El mercado de los miércoles del pueblo se derrama por las calles alrededor de la cooperativa — productos de granjas cercanas, ropa de Sudáfrica, el tipo de comercio informal que Lesoto rural hace tan naturalmente como respirar. Compré una bolsa de melocotones secos a un hombre anciano que era tan viejo que parecía anterior a la idea de los mercados, y me los comí mientras volvía caminando al coche, la dulzura del melocotón mezclándose con el polvo de las tierras altas en el aire. TY es el tipo de lugar que te da lo que viniste a buscar y luego te da algo más encima, algo que no podías haber anticipado.

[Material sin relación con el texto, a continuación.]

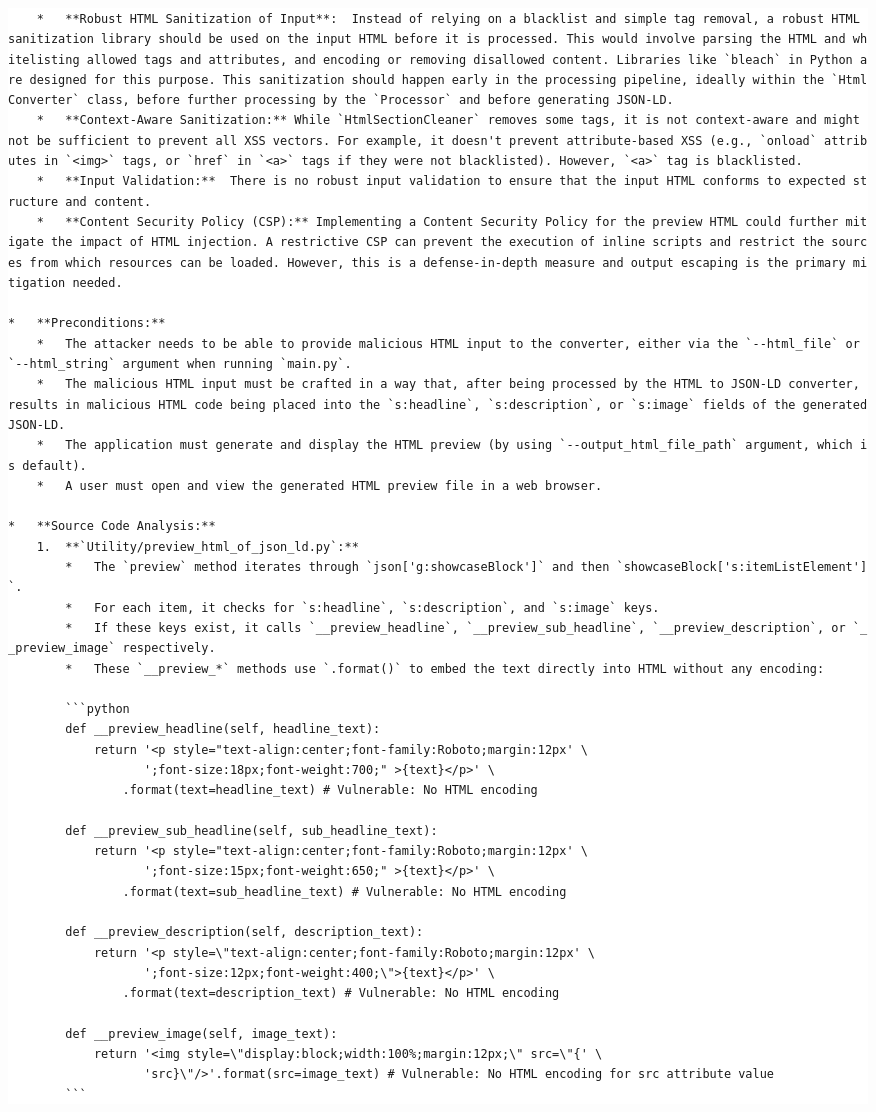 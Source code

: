         *   **Robust HTML Sanitization of Input**:  Instead of relying on a blacklist and simple tag removal, a robust HTML sanitization library should be used on the input HTML before it is processed. This would involve parsing the HTML and whitelisting allowed tags and attributes, and encoding or removing disallowed content. Libraries like `bleach` in Python are designed for this purpose. This sanitization should happen early in the processing pipeline, ideally within the `HtmlConverter` class, before further processing by the `Processor` and before generating JSON-LD.
        *   **Context-Aware Sanitization:** While `HtmlSectionCleaner` removes some tags, it is not context-aware and might not be sufficient to prevent all XSS vectors. For example, it doesn't prevent attribute-based XSS (e.g., `onload` attributes in `<img>` tags, or `href` in `<a>` tags if they were not blacklisted). However, `<a>` tag is blacklisted.
        *   **Input Validation:**  There is no robust input validation to ensure that the input HTML conforms to expected structure and content.
        *   **Content Security Policy (CSP):** Implementing a Content Security Policy for the preview HTML could further mitigate the impact of HTML injection. A restrictive CSP can prevent the execution of inline scripts and restrict the sources from which resources can be loaded. However, this is a defense-in-depth measure and output escaping is the primary mitigation needed.

    *   **Preconditions:**
        *   The attacker needs to be able to provide malicious HTML input to the converter, either via the `--html_file` or `--html_string` argument when running `main.py`.
        *   The malicious HTML input must be crafted in a way that, after being processed by the HTML to JSON-LD converter, results in malicious HTML code being placed into the `s:headline`, `s:description`, or `s:image` fields of the generated JSON-LD.
        *   The application must generate and display the HTML preview (by using `--output_html_file_path` argument, which is default).
        *   A user must open and view the generated HTML preview file in a web browser.

    *   **Source Code Analysis:**
        1.  **`Utility/preview_html_of_json_ld.py`:**
            *   The `preview` method iterates through `json['g:showcaseBlock']` and then `showcaseBlock['s:itemListElement']`.
            *   For each item, it checks for `s:headline`, `s:description`, and `s:image` keys.
            *   If these keys exist, it calls `__preview_headline`, `__preview_sub_headline`, `__preview_description`, or `__preview_image` respectively.
            *   These `__preview_*` methods use `.format()` to embed the text directly into HTML without any encoding:

            ```python
            def __preview_headline(self, headline_text):
                return '<p style="text-align:center;font-family:Roboto;margin:12px' \
                       ';font-size:18px;font-weight:700;" >{text}</p>' \
                    .format(text=headline_text) # Vulnerable: No HTML encoding

            def __preview_sub_headline(self, sub_headline_text):
                return '<p style="text-align:center;font-family:Roboto;margin:12px' \
                       ';font-size:15px;font-weight:650;" >{text}</p>' \
                    .format(text=sub_headline_text) # Vulnerable: No HTML encoding

            def __preview_description(self, description_text):
                return '<p style=\"text-align:center;font-family:Roboto;margin:12px' \
                       ';font-size:12px;font-weight:400;\">{text}</p>' \
                    .format(text=description_text) # Vulnerable: No HTML encoding

            def __preview_image(self, image_text):
                return '<img style=\"display:block;width:100%;margin:12px;\" src=\"{' \
                       'src}\"/>'.format(src=image_text) # Vulnerable: No HTML encoding for src attribute value
            ```
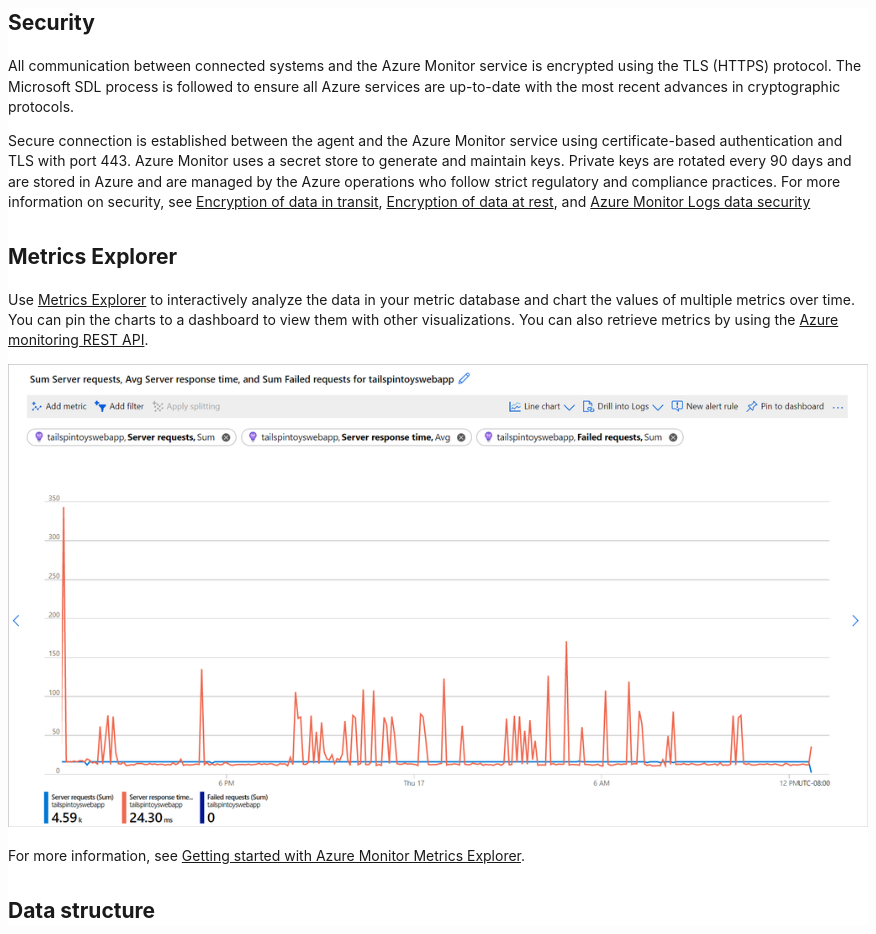 ## Security

All communication between connected systems and the Azure Monitor service is encrypted using the TLS (HTTPS) protocol. The Microsoft SDL process is followed to ensure all Azure services are up-to-date with the most recent advances in cryptographic protocols.  

Secure connection is established between the agent and the Azure Monitor service using certificate-based authentication and TLS with port 443. Azure Monitor uses a secret store to generate and maintain keys. Private keys are rotated every 90 days and are stored in Azure and are managed by the Azure operations who follow strict regulatory and compliance practices. For more information on security, see  [Encryption of data in transit](../../security/fundamentals/encryption-overview.md#encryption-of-data-in-transit), [Encryption of data at rest](../../security/fundamentals/encryption-atrest.md), and [Azure Monitor Logs data security](../logs/data-security.md)

## Metrics Explorer

Use [Metrics Explorer](metrics-charts.md) to interactively analyze the data in your metric database and chart the values of multiple metrics over time. You can pin the charts to a dashboard to view them with other visualizations. You can also retrieve metrics by using the [Azure monitoring REST API](./rest-api-walkthrough.md).

![Screenshot that shows an example graph in Metrics Explorer that displays server requests, server response time, and failed requests.](media/data-platform-metrics/metrics-explorer.png)

For more information, see [Getting started with Azure Monitor Metrics Explorer](./metrics-getting-started.md).

## Data structure
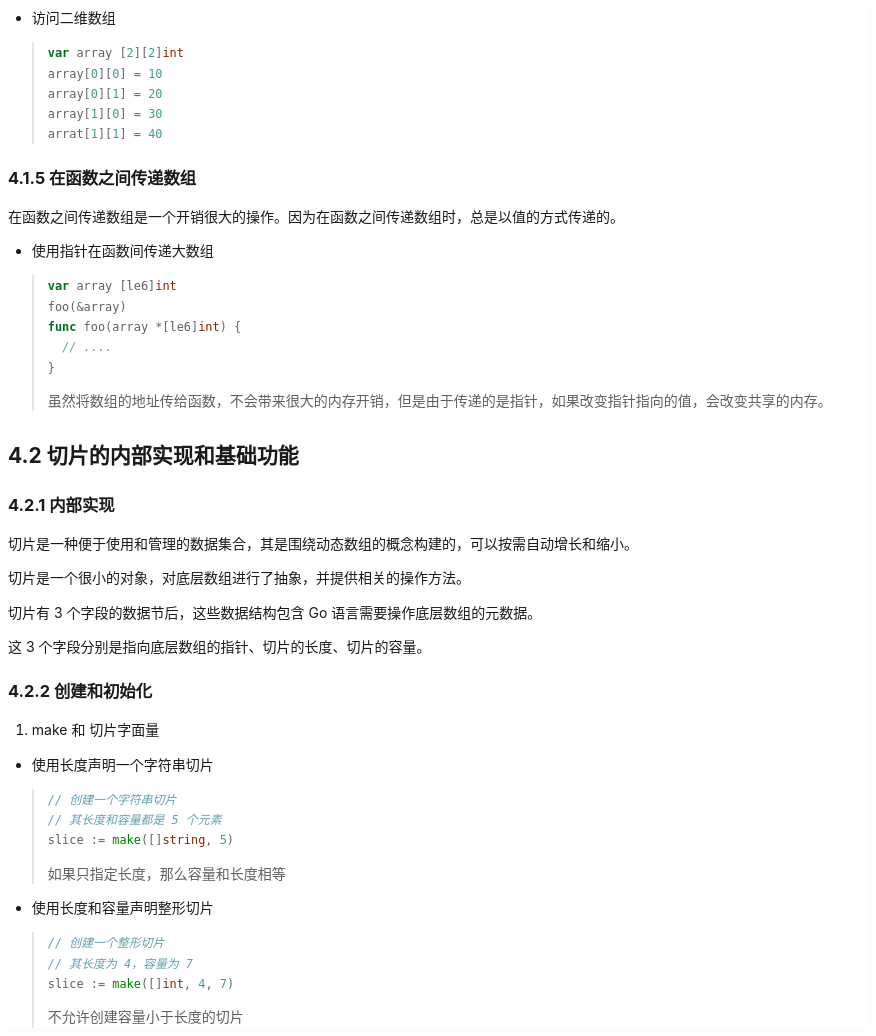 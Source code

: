 - 访问二维数组

> ```go
> var array [2][2]int
> array[0][0] = 10
> array[0][1] = 20
> array[1][0] = 30
> arrat[1][1] = 40
> ```

### 4.1.5 在函数之间传递数组

在函数之间传递数组是一个开销很大的操作。因为在函数之间传递数组时，总是以值的方式传递的。

- 使用指针在函数间传递大数组

> ```go
> var array [le6]int
> foo(&array)
> func foo(array *[le6]int) {
>   // ....
> }
> ```
>
> 虽然将数组的地址传给函数，不会带来很大的内存开销，但是由于传递的是指针，如果改变指针指向的值，会改变共享的内存。

## 4.2 切片的内部实现和基础功能

### 4.2.1 内部实现

切片是一种便于使用和管理的数据集合，其是围绕动态数组的概念构建的，可以按需自动增长和缩小。

切片是一个很小的对象，对底层数组进行了抽象，并提供相关的操作方法。

切片有 3 个字段的数据节后，这些数据结构包含 Go 语言需要操作底层数组的元数据。

这 3 个字段分别是指向底层数组的指针、切片的长度、切片的容量。

### 4.2.2 创建和初始化

1. make 和 切片字面量

- 使用长度声明一个字符串切片

> ```go
> // 创建一个字符串切片
> // 其长度和容量都是 5 个元素
> slice := make([]string, 5)
> ```
>
> 如果只指定长度，那么容量和长度相等

- 使用长度和容量声明整形切片

> ```go
> // 创建一个整形切片
> // 其长度为 4，容量为 7
> slice := make([]int, 4, 7)
> ```
>
> 不允许创建容量小于长度的切片
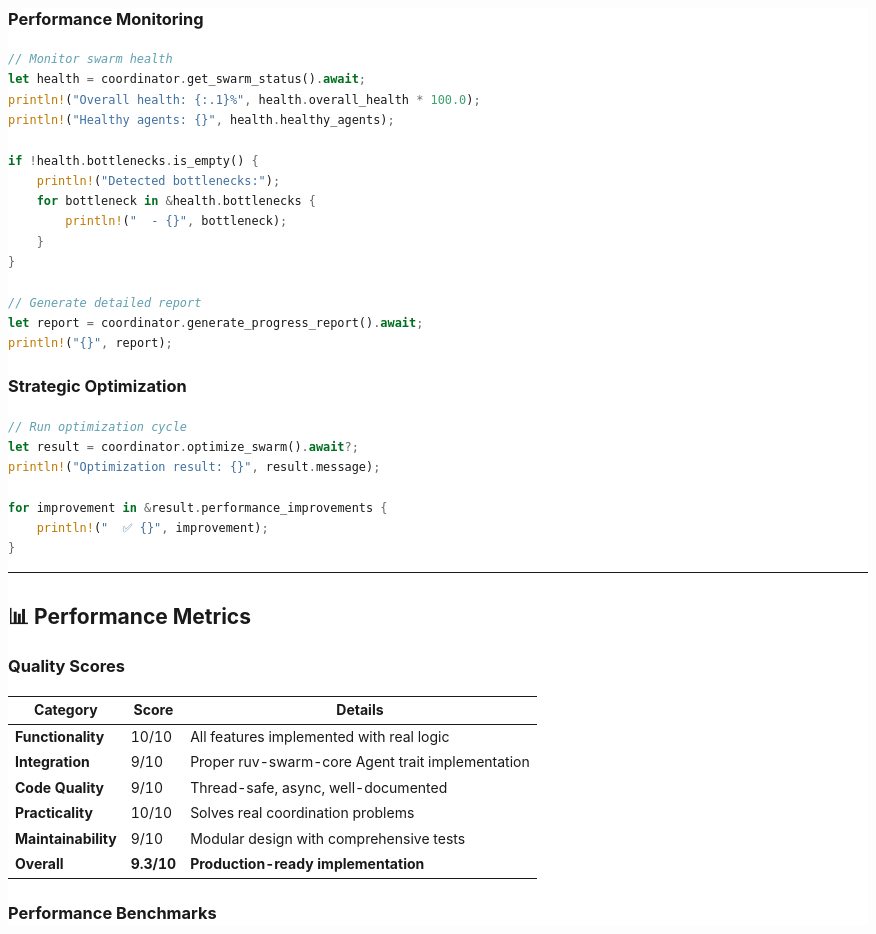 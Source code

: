 ### **Performance Monitoring**

```rust
// Monitor swarm health
let health = coordinator.get_swarm_status().await;
println!("Overall health: {:.1}%", health.overall_health * 100.0);
println!("Healthy agents: {}", health.healthy_agents);

if !health.bottlenecks.is_empty() {
    println!("Detected bottlenecks:");
    for bottleneck in &health.bottlenecks {
        println!("  - {}", bottleneck);
    }
}

// Generate detailed report
let report = coordinator.generate_progress_report().await;
println!("{}", report);
```

### **Strategic Optimization**

```rust
// Run optimization cycle
let result = coordinator.optimize_swarm().await?;
println!("Optimization result: {}", result.message);

for improvement in &result.performance_improvements {
    println!("  ✅ {}", improvement);
}
```

---

## 📊 **Performance Metrics**

### **Quality Scores**

| **Category** | **Score** | **Details** |
|--------------|-----------|-------------|
| **Functionality** | 10/10 | All features implemented with real logic |
| **Integration** | 9/10 | Proper ruv-swarm-core Agent trait implementation |
| **Code Quality** | 9/10 | Thread-safe, async, well-documented |
| **Practicality** | 10/10 | Solves real coordination problems |
| **Maintainability** | 9/10 | Modular design with comprehensive tests |
| **Overall** | **9.3/10** | **Production-ready implementation** |

### **Performance Benchmarks**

Compré un tapiz, lo que requirió más deliberación de la que suelo traer a las decisiones. Los que representaban paisajes me gustaron más — el tono particular de marrón dorado que las tejedoras usan para los pastizales de las tierras altas, la manera en que la distancia se representa en capas de color que se desvanecen. Lo enrollé en papel de periódico y lo llevé en mi regazo el resto del viaje porque la idea de aplastarlo en una bolsa me parecía mal, lo que te dice algo de lo que puede hacerte la artesanía cuando está hecha con ese nivel de atención.
Cuando ir: Teyateyaneng funciona todo el año y la cooperativa está abierta la mayoría de los días laborables. Los miércoles por la mañana para el mercado, que alcanza su punto álgido hacia las diez de la mañana y se va reduciendo a primera hora de la tarde. Evita llegar los domingos, cuando la mayor parte del pueblo descansa. La cooperativa produce por encargo para clientes internacionales y puede tener menos piezas terminadas durante períodos de producción intensa — llama con antelación si tienes intención de comprar.